* Your objective *
Give back only the lines from the one with "ファイル管理機能は以下の論理コンポーネントで構成されます：" through the last line of the data, exactly as they appear.

Records from a collection
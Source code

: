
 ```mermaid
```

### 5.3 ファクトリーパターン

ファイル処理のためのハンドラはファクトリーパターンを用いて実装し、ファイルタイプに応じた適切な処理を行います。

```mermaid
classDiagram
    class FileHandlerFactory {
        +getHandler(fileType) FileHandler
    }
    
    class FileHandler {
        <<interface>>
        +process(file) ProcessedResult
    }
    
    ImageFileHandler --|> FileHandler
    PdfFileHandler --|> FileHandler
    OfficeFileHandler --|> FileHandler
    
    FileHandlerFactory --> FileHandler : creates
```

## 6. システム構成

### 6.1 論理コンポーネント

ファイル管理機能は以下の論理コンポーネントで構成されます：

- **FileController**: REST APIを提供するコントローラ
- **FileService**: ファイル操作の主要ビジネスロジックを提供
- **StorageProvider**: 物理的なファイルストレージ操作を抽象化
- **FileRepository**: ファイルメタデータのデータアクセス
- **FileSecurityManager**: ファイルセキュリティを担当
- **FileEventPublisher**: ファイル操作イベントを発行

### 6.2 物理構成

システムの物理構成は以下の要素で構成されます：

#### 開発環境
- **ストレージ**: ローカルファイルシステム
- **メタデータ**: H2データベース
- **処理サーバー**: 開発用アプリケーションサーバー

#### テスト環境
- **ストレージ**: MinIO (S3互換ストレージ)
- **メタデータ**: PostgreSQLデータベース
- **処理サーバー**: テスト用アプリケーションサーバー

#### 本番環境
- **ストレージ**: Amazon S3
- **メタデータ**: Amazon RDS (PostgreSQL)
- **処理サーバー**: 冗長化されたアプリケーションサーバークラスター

* Finished task *
ファイル管理機能は以下の論理コンポーネントで構成されます：

- **FileController**: REST APIを提供するコントローラ
- **FileService**: ファイル操作の主要ビジネスロジックを提供
- **StorageProvider**: 物理的なファイルストレージ操作を抽象化
- **FileRepository**: ファイルメタデータのデータアクセス
- **FileSecurityManager**: ファイルセキュリティを担当
- **FileEventPublisher**: ファイル操作イベントを発行

### 6.2 物理構成

システムの物理構成は以下の要素で構成されます：

#### 開発環境
- **ストレージ**: ローカルファイルシステム
- **メタデータ**: H2データベース
- **処理サーバー**: 開発用アプリケーションサーバー

#### テスト環境
- **ストレージ**: MinIO (S3互換ストレージ)
- **メタデータ**: PostgreSQLデータベース
- **処理サーバー**: テスト用アプリケーションサーバー

#### 本番環境
- **ストレージ**: Amazon S3
- **メタデータ**: Amazon RDS (PostgreSQL)
- **処理サーバー**: 冗長化されたアプリケーションサーバークラスター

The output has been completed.